» **DATA IN THIS EXERCISE**:
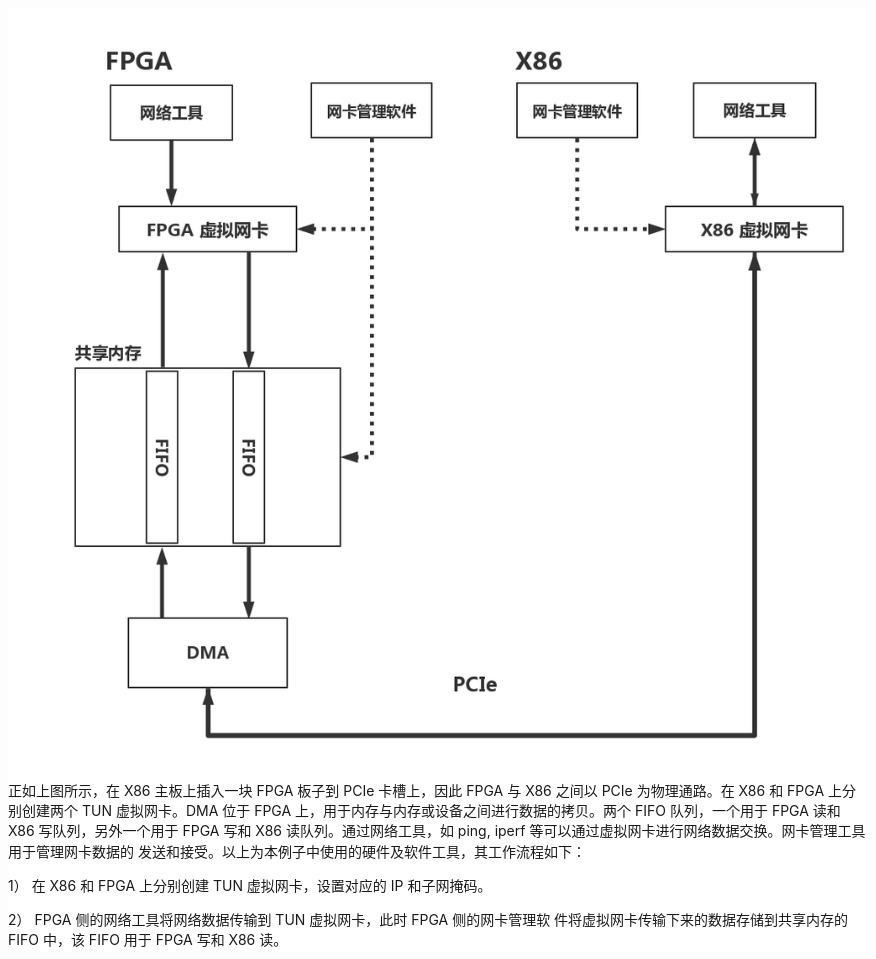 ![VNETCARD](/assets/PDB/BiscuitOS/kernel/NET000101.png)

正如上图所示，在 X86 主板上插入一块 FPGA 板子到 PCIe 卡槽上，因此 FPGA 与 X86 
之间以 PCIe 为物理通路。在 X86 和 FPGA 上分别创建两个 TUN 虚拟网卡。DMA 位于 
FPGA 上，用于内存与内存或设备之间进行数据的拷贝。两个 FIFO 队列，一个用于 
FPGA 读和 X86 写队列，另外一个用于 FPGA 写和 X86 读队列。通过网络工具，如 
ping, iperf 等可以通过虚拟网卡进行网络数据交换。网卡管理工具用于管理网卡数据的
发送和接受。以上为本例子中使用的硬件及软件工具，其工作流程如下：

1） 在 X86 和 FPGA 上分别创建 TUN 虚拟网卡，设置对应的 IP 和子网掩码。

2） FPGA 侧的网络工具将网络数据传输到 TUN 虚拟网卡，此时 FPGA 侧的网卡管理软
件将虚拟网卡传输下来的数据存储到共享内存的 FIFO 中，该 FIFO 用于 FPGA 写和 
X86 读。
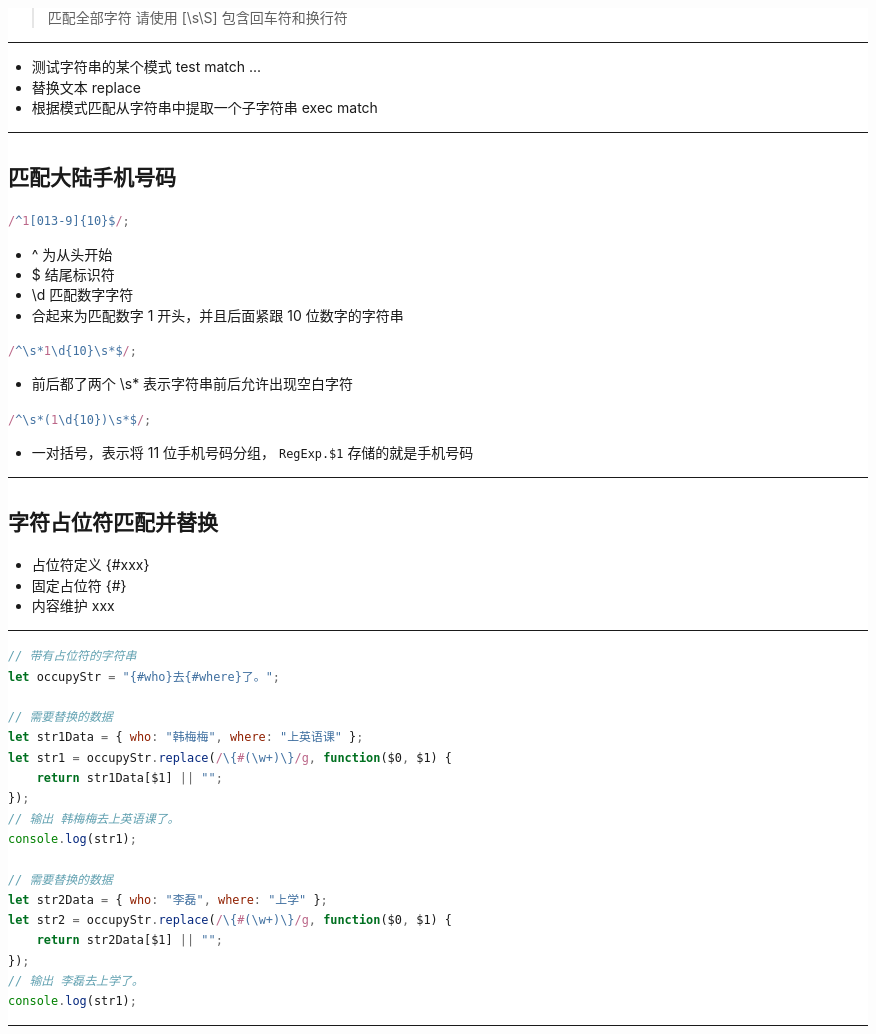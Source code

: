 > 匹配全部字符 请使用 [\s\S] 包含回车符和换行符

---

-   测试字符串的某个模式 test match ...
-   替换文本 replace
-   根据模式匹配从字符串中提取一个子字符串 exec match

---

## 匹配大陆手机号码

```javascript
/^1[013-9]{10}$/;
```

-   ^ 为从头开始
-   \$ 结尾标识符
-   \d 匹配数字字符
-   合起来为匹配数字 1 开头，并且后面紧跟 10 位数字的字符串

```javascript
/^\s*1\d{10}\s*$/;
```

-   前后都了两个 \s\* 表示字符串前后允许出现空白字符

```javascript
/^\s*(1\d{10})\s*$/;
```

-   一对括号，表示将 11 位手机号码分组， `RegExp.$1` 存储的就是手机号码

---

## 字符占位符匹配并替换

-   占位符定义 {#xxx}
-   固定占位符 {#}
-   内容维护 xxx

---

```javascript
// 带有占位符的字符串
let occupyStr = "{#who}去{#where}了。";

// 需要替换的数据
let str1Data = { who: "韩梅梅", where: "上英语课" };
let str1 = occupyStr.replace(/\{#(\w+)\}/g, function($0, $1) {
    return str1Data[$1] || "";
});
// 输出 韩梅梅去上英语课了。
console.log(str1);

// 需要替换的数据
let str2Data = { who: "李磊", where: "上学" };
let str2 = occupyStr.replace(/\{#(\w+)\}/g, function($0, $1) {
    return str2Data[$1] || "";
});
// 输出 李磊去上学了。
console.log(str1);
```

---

» **EXERCISE DETAILS**:
Where an entry holds a picture, leave the picture out and output the rest exactly.

» **SOLUTION TO THIS TASK**:
 ![VNETCARD](/assets/PDB/BiscuitOS/kernel/NET000101.png)

正如上图所示，在 X86 主板上插入一块 FPGA 板子到 PCIe 卡槽上，因此 FPGA 与 X86 
之间以 PCIe 为物理通路。在 X86 和 FPGA 上分别创建两个 TUN 虚拟网卡。DMA 位于 
FPGA 上，用于内存与内存或设备之间进行数据的拷贝。两个 FIFO 队列，一个用于 
FPGA 读和 X86 写队列，另外一个用于 FPGA 写和 X86 读队列。通过网络工具，如 
ping, iperf 等可以通过虚拟网卡进行网络数据交换。网卡管理工具用于管理网卡数据的
发送和接受。以上为本例子中使用的硬件及软件工具，其工作流程如下：

1） 在 X86 和 FPGA 上分别创建 TUN 虚拟网卡，设置对应的 IP 和子网掩码。

2） FPGA 侧的网络工具将网络数据传输到 TUN 虚拟网卡，此时 FPGA 侧的网卡管理软
件将虚拟网卡传输下来的数据存储到共享内存的 FIFO 中，该 FIFO 用于 FPGA 写和 
X86 读。
Source code

: > 匹配全部字符 请使用 [\s\S] 包含回车符和换行符

---

-   测试字符串的某个模式 test match ...
-   替换文本 replace
-   根据模式匹配从字符串中提取一个子字符串 exec match

---

## 匹配大陆手机号码

```javascript
/^1[013-9]{10}$/;
```

-   ^ 为从头开始
-   \$ 结尾标识符
-   \d 匹配数字字符
-   合起来为匹配数字 1 开头，并且后面紧跟 10 位数字的字符串

```javascript
/^\s*1\d{10}\s*$/;
```

-   前后都了两个 \s\* 表示字符串前后允许出现空白字符

```javascript
/^\s*(1\d{10})\s*$/;
```

-   一对括号，表示将 11 位手机号码分组， `RegExp.$1` 存储的就是手机号码

---

## 字符占位符匹配并替换

-   占位符定义 {#xxx}
-   固定占位符 {#}
-   内容维护 xxx

---

```javascript
// 带有占位符的字符串
let occupyStr = "{#who}去{#where}了。";

// 需要替换的数据
let str1Data = { who: "韩梅梅", where: "上英语课" };
let str1 = occupyStr.replace(/\{#(\w+)\}/g, function($0, $1) {
    return str1Data[$1] || "";
});
// 输出 韩梅梅去上英语课了。
console.log(str1);

// 需要替换的数据
let str2Data = { who: "李磊", where: "上学" };
let str2 = occupyStr.replace(/\{#(\w+)\}/g, function($0, $1) {
    return str2Data[$1] || "";
});
// 输出 李磊去上学了。
console.log(str1);
```

---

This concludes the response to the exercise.